Repairing Git commit graphs

Recently a GitLab instance I maintain suddenly alerted me to a repository which didn't pass a git fsck. While investigating I saw that git pretty much refused to operate on this repository completely. Even a git log quickly resulted in fatal: commit-graph requires overflow generation data but has none. So something in the commit graph is broken. What is the commit graph? Its documentation describes it as follows:

The commit-graph file is a supplemental data structure that accelerates commit graph walks. If a user downgrades or disables the core.commitGraph config setting, then the existing ODB is sufficient.
...
The commit-graph file stores the commit graph structure along with some extra metadata to speed up graph walks.
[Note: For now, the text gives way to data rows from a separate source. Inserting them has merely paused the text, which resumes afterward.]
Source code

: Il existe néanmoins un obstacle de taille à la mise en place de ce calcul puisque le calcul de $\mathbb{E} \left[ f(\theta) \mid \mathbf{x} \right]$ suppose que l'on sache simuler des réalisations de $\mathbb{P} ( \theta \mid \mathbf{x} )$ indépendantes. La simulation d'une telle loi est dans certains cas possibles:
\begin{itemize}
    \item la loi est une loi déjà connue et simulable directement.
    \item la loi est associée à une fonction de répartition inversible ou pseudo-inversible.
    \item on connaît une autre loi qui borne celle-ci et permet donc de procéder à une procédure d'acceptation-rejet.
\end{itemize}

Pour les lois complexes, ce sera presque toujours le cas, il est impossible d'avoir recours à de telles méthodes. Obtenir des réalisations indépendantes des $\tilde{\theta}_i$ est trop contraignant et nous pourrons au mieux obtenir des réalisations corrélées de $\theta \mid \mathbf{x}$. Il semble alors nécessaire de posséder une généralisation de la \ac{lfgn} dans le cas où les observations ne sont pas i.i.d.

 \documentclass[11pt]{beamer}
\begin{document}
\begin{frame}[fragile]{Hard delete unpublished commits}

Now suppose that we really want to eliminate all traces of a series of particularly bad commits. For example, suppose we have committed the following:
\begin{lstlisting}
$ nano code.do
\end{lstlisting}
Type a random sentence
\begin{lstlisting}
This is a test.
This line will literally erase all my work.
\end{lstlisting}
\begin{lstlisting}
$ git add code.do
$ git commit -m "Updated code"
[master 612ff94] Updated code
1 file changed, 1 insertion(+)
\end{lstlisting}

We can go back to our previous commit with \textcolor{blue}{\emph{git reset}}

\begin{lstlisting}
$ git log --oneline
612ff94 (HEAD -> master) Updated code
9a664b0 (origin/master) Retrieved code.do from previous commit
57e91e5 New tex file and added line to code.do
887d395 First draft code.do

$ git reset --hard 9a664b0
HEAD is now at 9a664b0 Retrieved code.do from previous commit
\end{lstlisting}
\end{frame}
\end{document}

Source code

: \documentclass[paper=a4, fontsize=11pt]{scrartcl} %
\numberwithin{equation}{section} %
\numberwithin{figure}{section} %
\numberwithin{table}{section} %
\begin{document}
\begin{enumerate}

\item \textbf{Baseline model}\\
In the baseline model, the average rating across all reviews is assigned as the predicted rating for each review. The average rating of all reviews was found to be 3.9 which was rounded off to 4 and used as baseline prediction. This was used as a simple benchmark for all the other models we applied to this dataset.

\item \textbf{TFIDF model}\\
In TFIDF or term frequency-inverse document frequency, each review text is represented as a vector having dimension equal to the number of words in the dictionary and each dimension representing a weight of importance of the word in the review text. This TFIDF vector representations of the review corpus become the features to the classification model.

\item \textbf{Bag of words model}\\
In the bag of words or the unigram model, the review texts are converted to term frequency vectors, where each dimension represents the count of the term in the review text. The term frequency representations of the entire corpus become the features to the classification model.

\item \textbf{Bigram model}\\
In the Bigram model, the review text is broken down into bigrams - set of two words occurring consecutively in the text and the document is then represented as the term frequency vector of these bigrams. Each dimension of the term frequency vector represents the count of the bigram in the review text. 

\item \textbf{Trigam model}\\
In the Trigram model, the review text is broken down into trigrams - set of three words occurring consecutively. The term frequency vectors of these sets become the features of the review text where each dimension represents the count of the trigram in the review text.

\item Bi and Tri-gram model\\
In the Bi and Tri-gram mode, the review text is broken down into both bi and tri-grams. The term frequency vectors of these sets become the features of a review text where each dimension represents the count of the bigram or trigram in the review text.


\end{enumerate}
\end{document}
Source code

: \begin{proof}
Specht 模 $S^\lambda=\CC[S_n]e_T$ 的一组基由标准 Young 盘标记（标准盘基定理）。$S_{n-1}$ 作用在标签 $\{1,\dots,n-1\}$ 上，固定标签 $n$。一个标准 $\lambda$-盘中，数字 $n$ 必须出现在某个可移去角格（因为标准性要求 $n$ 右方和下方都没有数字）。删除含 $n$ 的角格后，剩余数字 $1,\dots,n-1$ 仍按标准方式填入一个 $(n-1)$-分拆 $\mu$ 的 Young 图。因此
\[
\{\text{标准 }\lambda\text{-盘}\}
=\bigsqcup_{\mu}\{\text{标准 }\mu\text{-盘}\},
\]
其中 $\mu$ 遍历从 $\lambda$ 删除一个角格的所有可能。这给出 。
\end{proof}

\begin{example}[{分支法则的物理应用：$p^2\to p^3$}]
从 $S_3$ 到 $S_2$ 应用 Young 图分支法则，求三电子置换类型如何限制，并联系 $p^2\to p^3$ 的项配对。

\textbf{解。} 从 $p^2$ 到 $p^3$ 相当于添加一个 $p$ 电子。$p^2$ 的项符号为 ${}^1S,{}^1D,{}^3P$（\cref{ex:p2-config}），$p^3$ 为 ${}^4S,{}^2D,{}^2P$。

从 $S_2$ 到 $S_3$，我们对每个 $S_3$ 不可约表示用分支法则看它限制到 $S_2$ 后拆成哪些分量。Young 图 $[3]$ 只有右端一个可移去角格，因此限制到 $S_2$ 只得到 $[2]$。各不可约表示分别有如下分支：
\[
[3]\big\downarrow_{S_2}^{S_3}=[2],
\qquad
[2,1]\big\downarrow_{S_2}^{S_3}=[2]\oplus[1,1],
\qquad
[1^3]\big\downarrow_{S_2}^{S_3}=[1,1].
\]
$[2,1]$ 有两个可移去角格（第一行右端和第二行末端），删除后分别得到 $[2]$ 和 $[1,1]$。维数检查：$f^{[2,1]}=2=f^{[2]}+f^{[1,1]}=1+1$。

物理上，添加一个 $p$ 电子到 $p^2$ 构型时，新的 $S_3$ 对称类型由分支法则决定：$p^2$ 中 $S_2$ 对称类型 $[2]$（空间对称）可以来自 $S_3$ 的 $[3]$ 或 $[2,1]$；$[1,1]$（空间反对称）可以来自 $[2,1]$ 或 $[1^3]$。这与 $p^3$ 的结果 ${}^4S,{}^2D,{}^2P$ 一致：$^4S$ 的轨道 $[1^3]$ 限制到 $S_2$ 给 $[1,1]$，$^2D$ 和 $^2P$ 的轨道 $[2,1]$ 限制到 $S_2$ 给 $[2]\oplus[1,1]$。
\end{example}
So it is basically a persisted cache to speed up certain operations. There is even a command to write a new commit graph,  git commit-graph write. Theoretically this should write a new, valid commit graph. But sadly it fails with the exact same error about the existing commit graph being broken. It appears that we need to get rid of the broken commit graph before generating a new one as the broken one interferes with the generation of the new one.

After some investigation into how Git stores its commit graphs there are two ways they can be stored in a repository (the .git directory unless the repository is bare). There can either be a single commit graph stored at objects/info/commit-graph or a newline-separated list of commit graph hashes at objects/info/commit-graphs/commit-graph-chain. By removing both of those files (most likely only one of them will exist) Git will no longer have a commit graph cache and should work normally again. Optionally you can now write a new commit graph with git commit-graph write, but for example GitLab automatically creates a new commit graph for you when running housekeeping for a repository.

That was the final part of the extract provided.